Shostack + Friends Blog

 

Usable Security Matters

Usable security matters A person screaming into a phone

Well, I didn’t need any coffee this morning, because my bank sent me email:

Phone number changed
You changed your phone number on your account Profile.
If you made this change, you don’t need to do anything.
If you did not make this change, please call us immediately at #

No one in my household made that change. And the message is awful.

Both the message and the experience could be improved by usability engineering. This isn’t a matter of me looking at it and suggesting changes, it’s a simple matter of usability testing.

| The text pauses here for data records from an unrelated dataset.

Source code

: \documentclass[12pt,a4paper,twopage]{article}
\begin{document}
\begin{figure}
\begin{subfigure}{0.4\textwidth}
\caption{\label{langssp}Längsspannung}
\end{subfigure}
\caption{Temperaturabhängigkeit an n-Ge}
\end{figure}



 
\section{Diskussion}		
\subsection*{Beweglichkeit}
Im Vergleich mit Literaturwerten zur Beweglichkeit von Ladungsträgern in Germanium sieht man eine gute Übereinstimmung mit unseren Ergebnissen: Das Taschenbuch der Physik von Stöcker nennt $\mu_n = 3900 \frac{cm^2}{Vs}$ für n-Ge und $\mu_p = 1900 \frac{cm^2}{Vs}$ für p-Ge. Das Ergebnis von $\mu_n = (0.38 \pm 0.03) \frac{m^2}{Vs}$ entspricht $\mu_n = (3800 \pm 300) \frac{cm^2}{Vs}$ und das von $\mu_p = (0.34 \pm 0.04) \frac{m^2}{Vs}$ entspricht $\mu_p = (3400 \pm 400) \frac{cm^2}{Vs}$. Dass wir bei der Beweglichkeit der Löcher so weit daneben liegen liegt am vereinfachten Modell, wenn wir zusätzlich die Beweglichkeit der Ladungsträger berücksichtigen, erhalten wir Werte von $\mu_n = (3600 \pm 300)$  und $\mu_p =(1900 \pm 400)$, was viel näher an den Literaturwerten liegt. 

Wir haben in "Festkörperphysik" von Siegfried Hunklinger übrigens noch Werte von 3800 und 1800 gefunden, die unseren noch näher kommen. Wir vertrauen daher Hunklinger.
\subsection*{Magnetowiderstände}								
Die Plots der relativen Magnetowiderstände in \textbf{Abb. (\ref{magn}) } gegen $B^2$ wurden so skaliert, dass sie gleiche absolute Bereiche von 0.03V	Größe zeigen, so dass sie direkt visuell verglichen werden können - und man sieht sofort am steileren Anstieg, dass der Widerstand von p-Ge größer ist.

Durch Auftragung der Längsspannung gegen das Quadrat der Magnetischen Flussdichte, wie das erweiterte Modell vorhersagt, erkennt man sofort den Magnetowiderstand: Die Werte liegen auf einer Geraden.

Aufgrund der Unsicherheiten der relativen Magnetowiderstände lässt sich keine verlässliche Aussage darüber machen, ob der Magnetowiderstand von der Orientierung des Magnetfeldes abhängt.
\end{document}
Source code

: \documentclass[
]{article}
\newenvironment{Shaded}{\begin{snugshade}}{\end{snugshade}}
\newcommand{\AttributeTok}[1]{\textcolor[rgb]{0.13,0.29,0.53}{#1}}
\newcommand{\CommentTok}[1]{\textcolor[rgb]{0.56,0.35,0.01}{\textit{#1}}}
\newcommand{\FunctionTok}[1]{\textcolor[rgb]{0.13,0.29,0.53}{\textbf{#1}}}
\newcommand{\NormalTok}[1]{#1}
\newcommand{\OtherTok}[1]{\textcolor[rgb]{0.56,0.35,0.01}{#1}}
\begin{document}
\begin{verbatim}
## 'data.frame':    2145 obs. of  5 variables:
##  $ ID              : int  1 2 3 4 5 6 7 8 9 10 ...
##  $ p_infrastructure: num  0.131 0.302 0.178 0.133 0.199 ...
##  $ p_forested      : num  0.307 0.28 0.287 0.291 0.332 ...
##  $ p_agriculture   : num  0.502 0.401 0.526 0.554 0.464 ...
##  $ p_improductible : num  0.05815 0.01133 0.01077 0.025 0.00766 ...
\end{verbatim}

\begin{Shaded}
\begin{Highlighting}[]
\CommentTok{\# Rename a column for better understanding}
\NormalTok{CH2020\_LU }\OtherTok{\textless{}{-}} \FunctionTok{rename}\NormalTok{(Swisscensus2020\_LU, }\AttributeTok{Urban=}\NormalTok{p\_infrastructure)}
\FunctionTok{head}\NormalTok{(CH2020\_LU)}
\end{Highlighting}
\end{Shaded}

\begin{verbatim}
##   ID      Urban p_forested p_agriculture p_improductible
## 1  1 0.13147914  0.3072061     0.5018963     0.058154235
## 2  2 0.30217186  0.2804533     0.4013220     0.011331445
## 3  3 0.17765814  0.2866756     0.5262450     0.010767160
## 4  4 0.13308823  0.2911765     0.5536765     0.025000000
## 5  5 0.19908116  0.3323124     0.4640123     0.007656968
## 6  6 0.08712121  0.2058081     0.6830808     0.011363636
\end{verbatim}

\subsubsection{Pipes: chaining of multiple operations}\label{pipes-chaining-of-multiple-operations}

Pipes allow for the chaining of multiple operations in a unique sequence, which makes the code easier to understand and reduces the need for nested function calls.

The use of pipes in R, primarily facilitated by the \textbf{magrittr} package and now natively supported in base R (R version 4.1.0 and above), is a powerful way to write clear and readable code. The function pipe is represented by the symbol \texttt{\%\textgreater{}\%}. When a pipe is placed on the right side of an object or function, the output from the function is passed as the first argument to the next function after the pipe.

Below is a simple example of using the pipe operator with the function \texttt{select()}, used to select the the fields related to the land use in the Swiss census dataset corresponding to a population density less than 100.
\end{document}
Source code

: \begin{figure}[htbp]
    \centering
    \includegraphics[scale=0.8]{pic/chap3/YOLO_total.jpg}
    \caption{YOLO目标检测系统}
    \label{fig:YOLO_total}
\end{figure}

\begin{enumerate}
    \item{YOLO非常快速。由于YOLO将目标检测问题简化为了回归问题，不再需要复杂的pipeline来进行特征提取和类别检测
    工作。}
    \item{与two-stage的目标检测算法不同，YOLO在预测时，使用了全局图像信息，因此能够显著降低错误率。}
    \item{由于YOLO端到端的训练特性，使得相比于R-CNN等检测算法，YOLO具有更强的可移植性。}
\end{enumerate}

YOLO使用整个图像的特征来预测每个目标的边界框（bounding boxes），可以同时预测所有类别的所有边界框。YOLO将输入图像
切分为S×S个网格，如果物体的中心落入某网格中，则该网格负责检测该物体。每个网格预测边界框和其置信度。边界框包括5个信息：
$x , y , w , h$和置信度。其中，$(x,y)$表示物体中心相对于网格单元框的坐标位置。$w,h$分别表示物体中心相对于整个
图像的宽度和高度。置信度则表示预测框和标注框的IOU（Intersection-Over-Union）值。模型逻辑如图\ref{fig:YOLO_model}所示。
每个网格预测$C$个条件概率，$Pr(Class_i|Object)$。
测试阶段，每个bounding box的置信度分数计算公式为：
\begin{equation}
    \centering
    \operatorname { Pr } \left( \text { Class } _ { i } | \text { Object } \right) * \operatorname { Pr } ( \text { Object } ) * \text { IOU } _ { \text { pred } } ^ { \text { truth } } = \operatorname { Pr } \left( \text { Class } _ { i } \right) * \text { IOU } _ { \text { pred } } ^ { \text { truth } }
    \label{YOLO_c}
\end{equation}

First, don’t say it was my account if it wasn’t. Say exactly whose account it was. Say which account it was, in this case an IRA. If there’s a privacy concern, have that information available to the first account rep I reach at the number you gave me. The second CSR, Matt, was very helpful, and believed that he knew which account was the cause, but frankly, that’s not as reassuring as I’d like. I’d like to know that someone knows precisely the cause of the alert.

At least the phone number they included in the alert was one that’s on their website. But the reason I care about usable security is at the end of the day, it’s people I hope to protect.

As it turns out, it was not a phone number on my account, but a new IRA being set up, and the phone number on it was a phone number on other accounts. I’m not naming the bank, because I learned a long time ago: praise specifically, criticize generally.